Running the training procedure for the models should be straightforward. Make sure that the WAV, Flux, CuArrays, JLD, and BSON packages are installed. As well, install the fork I've made of the MFCC package (which only updates one line to make a function run on Julia 0.6). Start by cloning the Git repository for the project:
$ git clone https://github.com/maetshju/gsoc2018.git
The user will need to download the TIMIT speech corpus from the Linguistic Data Consortium, as I discussed in the first section of this previous blog post.

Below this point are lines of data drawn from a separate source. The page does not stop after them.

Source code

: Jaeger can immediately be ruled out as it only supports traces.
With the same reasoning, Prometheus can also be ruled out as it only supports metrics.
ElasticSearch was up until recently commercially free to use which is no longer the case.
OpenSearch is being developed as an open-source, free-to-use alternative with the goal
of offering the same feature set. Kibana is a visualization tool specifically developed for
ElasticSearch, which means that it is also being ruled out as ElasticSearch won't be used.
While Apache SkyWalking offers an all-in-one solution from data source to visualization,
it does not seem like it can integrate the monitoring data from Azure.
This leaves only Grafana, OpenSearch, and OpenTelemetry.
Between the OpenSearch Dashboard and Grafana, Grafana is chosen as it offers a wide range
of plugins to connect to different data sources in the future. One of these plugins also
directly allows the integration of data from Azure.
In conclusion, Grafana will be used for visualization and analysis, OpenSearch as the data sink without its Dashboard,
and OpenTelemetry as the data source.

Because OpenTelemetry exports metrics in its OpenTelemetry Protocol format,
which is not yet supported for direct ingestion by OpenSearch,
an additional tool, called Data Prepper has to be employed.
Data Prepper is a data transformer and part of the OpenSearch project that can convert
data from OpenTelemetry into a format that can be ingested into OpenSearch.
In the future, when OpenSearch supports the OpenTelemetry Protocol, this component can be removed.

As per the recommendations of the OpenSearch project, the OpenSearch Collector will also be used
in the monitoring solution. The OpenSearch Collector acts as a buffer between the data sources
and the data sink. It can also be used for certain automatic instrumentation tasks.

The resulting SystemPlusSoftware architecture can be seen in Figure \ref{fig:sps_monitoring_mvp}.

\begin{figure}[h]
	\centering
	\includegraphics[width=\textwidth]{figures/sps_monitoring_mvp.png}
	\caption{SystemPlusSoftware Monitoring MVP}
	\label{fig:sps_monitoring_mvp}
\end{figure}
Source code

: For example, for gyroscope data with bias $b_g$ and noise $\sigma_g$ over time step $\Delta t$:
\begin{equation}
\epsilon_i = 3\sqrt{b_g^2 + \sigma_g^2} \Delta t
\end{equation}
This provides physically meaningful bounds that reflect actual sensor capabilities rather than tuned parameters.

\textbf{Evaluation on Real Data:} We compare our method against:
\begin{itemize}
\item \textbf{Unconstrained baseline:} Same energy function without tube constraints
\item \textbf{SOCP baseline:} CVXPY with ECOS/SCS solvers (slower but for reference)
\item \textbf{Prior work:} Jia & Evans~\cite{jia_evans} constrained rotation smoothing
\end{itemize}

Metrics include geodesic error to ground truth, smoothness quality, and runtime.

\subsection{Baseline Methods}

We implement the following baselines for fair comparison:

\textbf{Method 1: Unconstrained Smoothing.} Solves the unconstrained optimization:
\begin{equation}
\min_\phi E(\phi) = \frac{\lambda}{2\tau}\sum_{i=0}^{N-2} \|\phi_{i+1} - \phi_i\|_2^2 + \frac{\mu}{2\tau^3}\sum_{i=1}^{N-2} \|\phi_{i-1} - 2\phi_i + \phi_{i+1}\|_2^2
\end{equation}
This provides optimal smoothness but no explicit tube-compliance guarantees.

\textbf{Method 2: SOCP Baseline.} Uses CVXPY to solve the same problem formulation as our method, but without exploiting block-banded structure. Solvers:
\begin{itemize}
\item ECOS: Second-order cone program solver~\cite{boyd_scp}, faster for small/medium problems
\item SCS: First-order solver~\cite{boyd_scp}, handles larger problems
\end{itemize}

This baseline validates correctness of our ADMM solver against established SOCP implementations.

Navigate into the speech-cnn
folder. To extract the data from the TIMIT corpus, use the 00-data.jl
script. More information on this script can be found in the blog post dedicated to it.
$ julia 00-data.jl
Now, to train the network, run the 02-speech-cnn.jl
script.
$ julia 02-speech-cnn.jl
Note that it is essentially necessary to have a GPU to train the network on because the training process is extremely slow on just the CPU. Additionally, the script calls out to the GPU implementation of the CTC algorithm, which will fail without a GPU. The script will likely take over a day to run, so come back to it later. After the script finishes, the model should be trained and ready for use in making predictions.
Navigate into the speehch-blstm
folder. To extract the data from the TIMIT corpus, use the 00-data.jl
script.
$ julia 00-data.jl
Now, to train the network, run the 01-speech-blstm.jl
script.
$ julia 01-speech-blstm.jl
This network trains reasonably fast on the CPU, so GPU functionality was not implemented.